Wherever "Technologies" appears in the records below, copy the line that holds it.
[Exercise data — start]
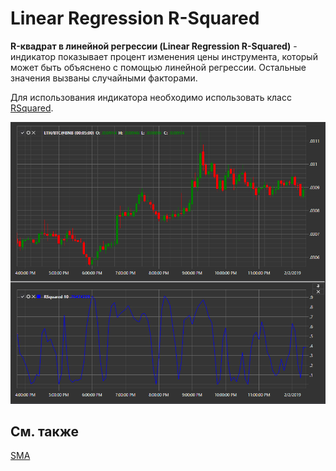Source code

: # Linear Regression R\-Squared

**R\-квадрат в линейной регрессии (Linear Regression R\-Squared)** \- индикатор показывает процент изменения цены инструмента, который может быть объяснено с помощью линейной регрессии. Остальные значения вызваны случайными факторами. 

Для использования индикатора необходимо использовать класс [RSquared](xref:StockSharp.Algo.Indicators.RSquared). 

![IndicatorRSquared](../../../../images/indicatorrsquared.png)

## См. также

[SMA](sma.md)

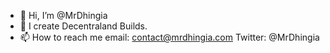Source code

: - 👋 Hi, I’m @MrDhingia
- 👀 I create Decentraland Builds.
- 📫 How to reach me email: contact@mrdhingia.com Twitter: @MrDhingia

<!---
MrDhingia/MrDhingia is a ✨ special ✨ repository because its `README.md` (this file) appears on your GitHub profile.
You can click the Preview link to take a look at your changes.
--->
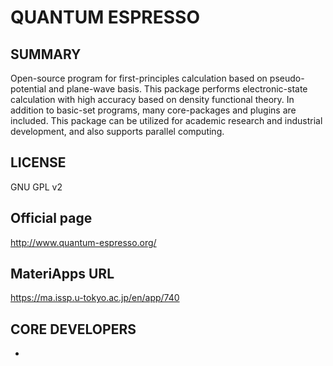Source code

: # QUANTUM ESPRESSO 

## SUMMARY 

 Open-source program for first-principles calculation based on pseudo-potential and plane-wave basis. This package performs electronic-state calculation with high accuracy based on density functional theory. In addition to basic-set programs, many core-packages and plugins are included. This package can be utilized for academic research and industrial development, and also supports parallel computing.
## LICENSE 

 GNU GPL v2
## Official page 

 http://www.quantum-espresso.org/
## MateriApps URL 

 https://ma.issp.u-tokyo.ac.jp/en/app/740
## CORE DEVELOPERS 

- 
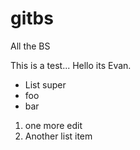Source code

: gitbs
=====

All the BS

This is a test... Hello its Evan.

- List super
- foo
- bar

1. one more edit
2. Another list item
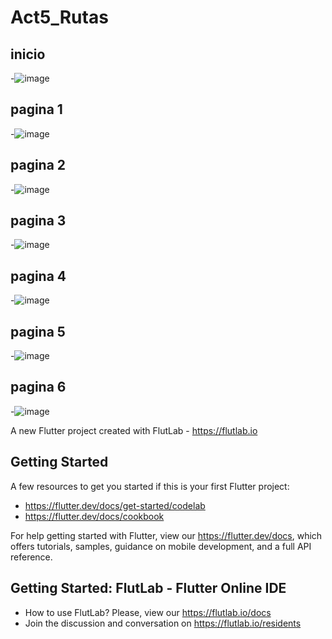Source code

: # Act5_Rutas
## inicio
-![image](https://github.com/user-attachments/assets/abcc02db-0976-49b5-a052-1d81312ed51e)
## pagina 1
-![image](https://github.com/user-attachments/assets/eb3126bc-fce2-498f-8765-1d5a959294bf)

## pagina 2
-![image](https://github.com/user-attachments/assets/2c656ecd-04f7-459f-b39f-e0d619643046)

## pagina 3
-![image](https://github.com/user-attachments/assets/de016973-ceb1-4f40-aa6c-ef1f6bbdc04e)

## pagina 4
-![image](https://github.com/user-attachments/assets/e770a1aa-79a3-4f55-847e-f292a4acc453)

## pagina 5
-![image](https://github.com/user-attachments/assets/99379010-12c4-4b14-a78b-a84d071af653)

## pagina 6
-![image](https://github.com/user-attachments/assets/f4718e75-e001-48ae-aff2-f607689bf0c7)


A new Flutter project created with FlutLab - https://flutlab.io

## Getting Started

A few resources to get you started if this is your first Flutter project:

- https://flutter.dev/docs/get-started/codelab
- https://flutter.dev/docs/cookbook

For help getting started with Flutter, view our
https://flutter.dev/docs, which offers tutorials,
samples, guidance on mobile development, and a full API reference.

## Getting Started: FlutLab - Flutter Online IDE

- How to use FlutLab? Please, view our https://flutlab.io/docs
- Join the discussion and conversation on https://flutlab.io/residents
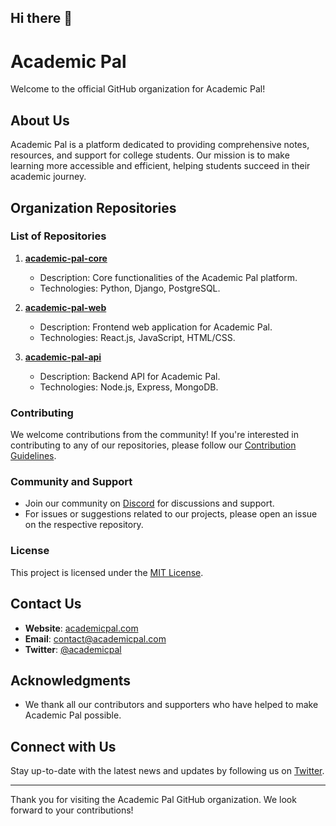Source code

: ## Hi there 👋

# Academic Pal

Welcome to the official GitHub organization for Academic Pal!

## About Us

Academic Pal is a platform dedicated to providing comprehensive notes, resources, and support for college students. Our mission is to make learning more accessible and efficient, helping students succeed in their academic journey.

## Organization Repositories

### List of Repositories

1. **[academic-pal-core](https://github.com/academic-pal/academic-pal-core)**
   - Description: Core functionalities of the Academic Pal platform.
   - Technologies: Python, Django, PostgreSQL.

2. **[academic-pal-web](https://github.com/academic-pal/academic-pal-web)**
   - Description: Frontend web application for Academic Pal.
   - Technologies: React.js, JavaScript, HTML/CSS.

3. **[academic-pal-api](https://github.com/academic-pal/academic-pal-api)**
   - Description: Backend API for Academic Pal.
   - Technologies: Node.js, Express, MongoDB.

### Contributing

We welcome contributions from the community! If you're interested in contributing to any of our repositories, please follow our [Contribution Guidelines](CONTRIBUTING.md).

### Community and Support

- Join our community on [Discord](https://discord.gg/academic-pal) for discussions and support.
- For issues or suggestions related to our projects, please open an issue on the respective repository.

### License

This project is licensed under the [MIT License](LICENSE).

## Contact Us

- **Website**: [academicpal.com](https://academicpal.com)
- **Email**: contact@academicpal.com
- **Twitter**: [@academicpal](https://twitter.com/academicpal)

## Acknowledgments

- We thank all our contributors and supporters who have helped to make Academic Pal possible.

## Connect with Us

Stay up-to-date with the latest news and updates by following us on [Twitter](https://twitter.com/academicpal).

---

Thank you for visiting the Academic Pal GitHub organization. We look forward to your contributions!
[Exercise data — finish]
■ Expected answer
   - Technologies: Python, Django, PostgreSQL.
   - Technologies: React.js, JavaScript, HTML/CSS.
   - Technologies: Node.js, Express, MongoDB.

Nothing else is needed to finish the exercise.